═════ DATA EXTRACT

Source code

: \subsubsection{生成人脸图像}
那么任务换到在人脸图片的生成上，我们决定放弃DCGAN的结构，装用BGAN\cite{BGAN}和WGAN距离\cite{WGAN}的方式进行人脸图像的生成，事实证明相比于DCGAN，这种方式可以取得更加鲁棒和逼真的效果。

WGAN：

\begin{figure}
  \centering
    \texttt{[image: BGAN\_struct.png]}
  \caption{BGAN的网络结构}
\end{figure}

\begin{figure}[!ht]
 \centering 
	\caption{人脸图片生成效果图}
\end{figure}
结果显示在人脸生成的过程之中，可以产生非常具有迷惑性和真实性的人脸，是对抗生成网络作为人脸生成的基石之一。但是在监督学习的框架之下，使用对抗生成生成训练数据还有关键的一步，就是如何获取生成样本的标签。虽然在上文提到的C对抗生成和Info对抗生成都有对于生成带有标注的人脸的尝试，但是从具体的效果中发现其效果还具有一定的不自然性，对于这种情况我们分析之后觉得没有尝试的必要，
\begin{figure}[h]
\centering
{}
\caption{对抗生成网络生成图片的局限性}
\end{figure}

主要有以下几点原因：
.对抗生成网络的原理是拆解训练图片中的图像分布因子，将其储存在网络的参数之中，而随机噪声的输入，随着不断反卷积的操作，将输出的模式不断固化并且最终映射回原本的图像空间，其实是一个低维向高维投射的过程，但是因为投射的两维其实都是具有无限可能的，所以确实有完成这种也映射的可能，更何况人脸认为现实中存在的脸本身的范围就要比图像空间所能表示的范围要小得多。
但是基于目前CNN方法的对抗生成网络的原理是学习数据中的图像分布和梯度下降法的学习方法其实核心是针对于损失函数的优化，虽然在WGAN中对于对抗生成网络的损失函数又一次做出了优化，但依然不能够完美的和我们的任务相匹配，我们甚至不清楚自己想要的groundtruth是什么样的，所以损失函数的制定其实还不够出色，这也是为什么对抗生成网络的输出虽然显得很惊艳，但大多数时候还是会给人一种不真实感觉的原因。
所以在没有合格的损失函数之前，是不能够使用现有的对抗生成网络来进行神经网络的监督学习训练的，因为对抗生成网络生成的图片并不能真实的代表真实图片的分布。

══════════

▶ [EXERCISE REQUIREMENTS]
Go through the listing and work out how many lines include the string "begin". Give only the number.

▶ [REPLY TO THE EXERCISE]
3